Die Parallelpolis erfordert eine bewusste Strategie: Sie entwickelt sich nicht automatisch. Ich bin davon überzeugt, dass es an der Zeit ist, diese neuen parallelen Institutionen der Zivilgesellschaft aufzubauen, wie Benda es seinerzeit vorschlug. Wir müssen in 50-Jahres-Schritten denken. Das bedeutet, Senfkörner zu pflanzen, die zu unseren Lebzeiten möglicherweise nicht vollständig keimen. Ich schlage vor, dass die heutige Parallelpolitik auf drei Prinzipien basieren sollte: Souveränität, Solidarität, Subsidiarität. Ich werde mit fünf kurzen Punkten abschließen, um die Anwendung dieser Prinzipien in unserer gegenwärtigen Zeit zu veranschaulichen. (Ich werde diese Punkte lediglich darlegen, da mir die Zeit nicht erlaubt, für jeden einzelnen zu argumentieren oder ihn zu erklären.)

Erstens: Die Regierungen forderten während der COVID-XNUMX-Krise, dass wir entmachtet und isoliert werden. Weltweit haben die Menschen ihre Souveränität und die gesellschaftliche Solidarität aufgegeben. Im Gegensatz dazu müssen die neuen parallelen Institutionen der Zivilgesellschaft die Souveränität an Einzelpersonen, Familien und Gemeinschaften zurückgeben und die gesellschaftliche Solidarität stärken.

Zweitens: Märkte, Kommunikation und Regierungsstrukturen werden auf nationaler und globaler Ebene zunehmend zentralisiert, wodurch Einzelpersonen, Familien und lokale Gemeinschaften ihrer legitimen Autorität, Privatsphäre und Freiheit beraubt werden. Daher müssen die neuen Institutionen auf Technologien und Modellen dezentraler Kommunikation, Informationsaustausch, Autorität und Märkten für Produktivität und Austausch basieren.

Drittens: Insbesondere Einzelpersonen, Familien und lokale Gemeinschaften wurden ihrer legitimen Autorität beraubt und ins Visier genommen. Um Abhilfe zu schaffen, müssen die neuen Institutionen das Subsidiaritätsprinzip unterstützen und praktische Anstrengungen auf lokaler Ebene stärken. 

Viertens: Angst wurde als Waffe eingesetzt, um Einzelpersonen, Familien und Gemeinschaften dazu zu zwingen, ihre Souveränität aufzugeben und sie sogar vergessen zu lassen, dass sie sie einmal hatten.
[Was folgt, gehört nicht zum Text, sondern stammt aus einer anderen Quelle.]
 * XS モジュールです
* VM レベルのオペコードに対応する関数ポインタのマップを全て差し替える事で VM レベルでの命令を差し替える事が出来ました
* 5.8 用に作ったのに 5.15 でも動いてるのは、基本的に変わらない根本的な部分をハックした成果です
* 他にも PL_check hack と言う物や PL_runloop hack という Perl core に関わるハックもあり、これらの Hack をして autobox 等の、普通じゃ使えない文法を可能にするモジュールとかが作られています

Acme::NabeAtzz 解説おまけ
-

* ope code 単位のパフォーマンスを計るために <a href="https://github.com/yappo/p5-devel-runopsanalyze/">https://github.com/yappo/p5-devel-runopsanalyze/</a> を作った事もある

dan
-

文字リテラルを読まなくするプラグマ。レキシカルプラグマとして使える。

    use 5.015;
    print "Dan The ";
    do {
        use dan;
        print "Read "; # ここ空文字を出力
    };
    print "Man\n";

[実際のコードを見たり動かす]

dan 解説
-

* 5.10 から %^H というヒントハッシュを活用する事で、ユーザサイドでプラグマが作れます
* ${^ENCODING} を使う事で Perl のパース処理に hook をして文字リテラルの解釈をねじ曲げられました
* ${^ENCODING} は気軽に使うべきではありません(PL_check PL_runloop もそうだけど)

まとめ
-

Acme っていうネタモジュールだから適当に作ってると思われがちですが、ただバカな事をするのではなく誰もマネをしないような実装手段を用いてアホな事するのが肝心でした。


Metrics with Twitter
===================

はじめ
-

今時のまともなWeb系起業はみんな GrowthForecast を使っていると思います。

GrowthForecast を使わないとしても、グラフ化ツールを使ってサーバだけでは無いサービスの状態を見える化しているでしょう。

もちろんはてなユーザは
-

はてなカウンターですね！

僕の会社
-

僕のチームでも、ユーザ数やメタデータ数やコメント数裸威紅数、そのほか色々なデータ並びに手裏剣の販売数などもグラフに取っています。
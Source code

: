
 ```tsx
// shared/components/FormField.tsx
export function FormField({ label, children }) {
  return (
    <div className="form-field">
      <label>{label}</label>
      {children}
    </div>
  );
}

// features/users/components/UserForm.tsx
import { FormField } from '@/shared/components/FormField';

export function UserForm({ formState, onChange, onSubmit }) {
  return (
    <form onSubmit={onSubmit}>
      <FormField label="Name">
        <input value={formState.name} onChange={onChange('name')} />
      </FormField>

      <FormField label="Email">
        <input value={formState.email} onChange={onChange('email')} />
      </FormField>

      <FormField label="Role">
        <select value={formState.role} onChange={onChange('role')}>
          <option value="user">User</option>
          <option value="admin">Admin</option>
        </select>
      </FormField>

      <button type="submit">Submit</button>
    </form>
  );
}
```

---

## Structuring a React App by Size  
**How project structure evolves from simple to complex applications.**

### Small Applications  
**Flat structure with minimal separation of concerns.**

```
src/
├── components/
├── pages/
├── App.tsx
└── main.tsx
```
Um Einzelpersonen, Familien und kleinen Gemeinschaften dabei zu helfen, ihre Souveränität – ihre Fähigkeit zur Selbstverwaltung – zurückzugewinnen, müssen wir den Menschen helfen, ihre Angst zu überwinden und ihren Mut zu finden.
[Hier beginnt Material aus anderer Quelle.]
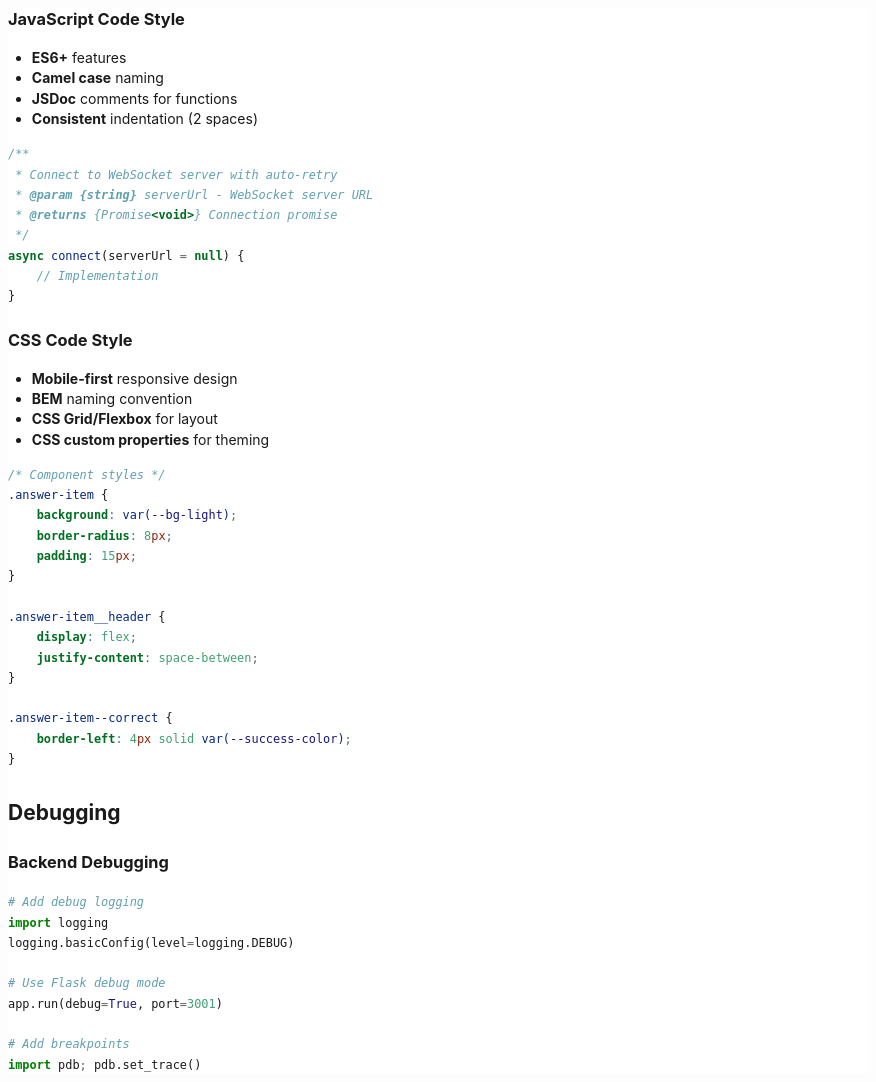 ### JavaScript Code Style
- **ES6+** features
- **Camel case** naming
- **JSDoc** comments for functions
- **Consistent** indentation (2 spaces)

```javascript
/**
 * Connect to WebSocket server with auto-retry
 * @param {string} serverUrl - WebSocket server URL
 * @returns {Promise<void>} Connection promise
 */
async connect(serverUrl = null) {
    // Implementation
}
```

### CSS Code Style
- **Mobile-first** responsive design
- **BEM** naming convention
- **CSS Grid/Flexbox** for layout
- **CSS custom properties** for theming

```css
/* Component styles */
.answer-item {
    background: var(--bg-light);
    border-radius: 8px;
    padding: 15px;
}

.answer-item__header {
    display: flex;
    justify-content: space-between;
}

.answer-item--correct {
    border-left: 4px solid var(--success-color);
}
```

## Debugging

### Backend Debugging
```python
# Add debug logging
import logging
logging.basicConfig(level=logging.DEBUG)

# Use Flask debug mode
app.run(debug=True, port=3001)

# Add breakpoints
import pdb; pdb.set_trace()
```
Fünftens schließt sich mit der Einführung neuer Mechanismen der sozialen Überwachung und Kontrolle – dem Biosicherheitsmodell der Regierungsführung, biometrischen digitalen IDs, digitalen Zentralbankwährungen, Überwachungskapitalismus usw. – das Zeitfenster für die Rückgewinnung von Solidarität und Souveränität schnell. Deshalb ist es jetzt an der Zeit, damit anzufangen.
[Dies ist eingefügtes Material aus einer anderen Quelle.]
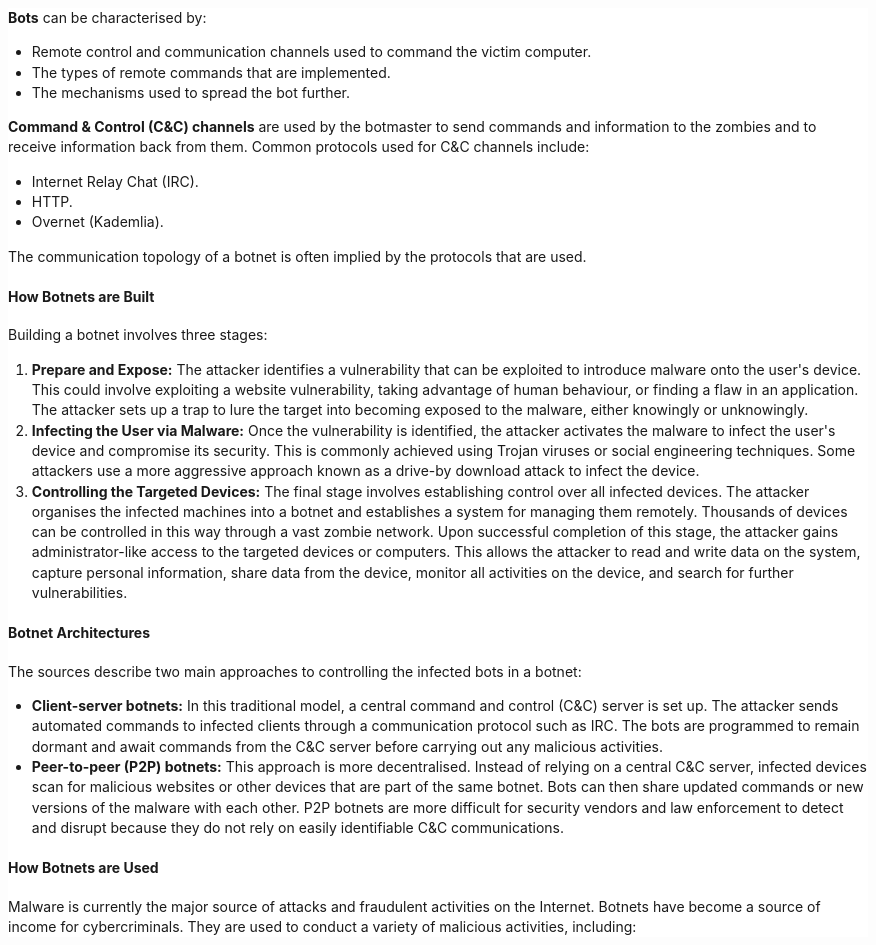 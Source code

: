 **Bots** can be characterised by:

*   Remote control and communication channels used to command the victim computer.
*   The types of remote commands that are implemented.
*   The mechanisms used to spread the bot further.

**Command & Control (C&C) channels** are used by the botmaster to send commands and information to the zombies and to receive information back from them.  Common protocols used for C&C channels include:

*   Internet Relay Chat (IRC).
*   HTTP.
*   Overnet (Kademlia).

The communication topology of a botnet is often implied by the protocols that are used.

#### How Botnets are Built

Building a botnet involves three stages:

1.  **Prepare and Expose:** The attacker identifies a vulnerability that can be exploited to introduce malware onto the user's device. This could involve exploiting a website vulnerability, taking advantage of human behaviour, or finding a flaw in an application. The attacker sets up a trap to lure the target into becoming exposed to the malware, either knowingly or unknowingly.
2.  **Infecting the User via Malware:** Once the vulnerability is identified, the attacker activates the malware to infect the user's device and compromise its security. This is commonly achieved using Trojan viruses or social engineering techniques. Some attackers use a more aggressive approach known as a drive-by download attack to infect the device.
3.  **Controlling the Targeted Devices:** The final stage involves establishing control over all infected devices. The attacker organises the infected machines into a botnet and establishes a system for managing them remotely. Thousands of devices can be controlled in this way through a vast zombie network. Upon successful completion of this stage, the attacker gains administrator-like access to the targeted devices or computers. This allows the attacker to read and write data on the system, capture personal information, share data from the device, monitor all activities on the device, and search for further vulnerabilities.

#### Botnet Architectures

The sources describe two main approaches to controlling the infected bots in a botnet:

*   **Client-server botnets:** In this traditional model, a central command and control (C&C) server is set up. The attacker sends automated commands to infected clients through a communication protocol such as IRC. The bots are programmed to remain dormant and await commands from the C&C server before carrying out any malicious activities.
*   **Peer-to-peer (P2P) botnets:** This approach is more decentralised. Instead of relying on a central C&C server, infected devices scan for malicious websites or other devices that are part of the same botnet. Bots can then share updated commands or new versions of the malware with each other. P2P botnets are more difficult for security vendors and law enforcement to detect and disrupt because they do not rely on easily identifiable C&C communications.

#### How Botnets are Used

Malware is currently the major source of attacks and fraudulent activities on the Internet. Botnets have become a source of income for cybercriminals. They are used to conduct a variety of malicious activities, including:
Nachdruck aus Der amerikanische Geist



Veröffentlicht unter a Creative Commons Namensnennung 4.0 Internationale Lizenz
Für Nachdrucke setzen Sie bitte den kanonischen Link wieder auf das Original zurück Brownstone-Institut Artikel und Autor.

Autor

  • Aaron Cheriaty

    Aaron Kheriaty, Senior Brownstone Institute Counselor, ist Wissenschaftler am Ethics and Public Policy Center, DC. Er ist ehemaliger Professor für Psychiatrie an der University of California an der Irvine School of Medicine, wo er als Direktor für medizinische Ethik tätig war.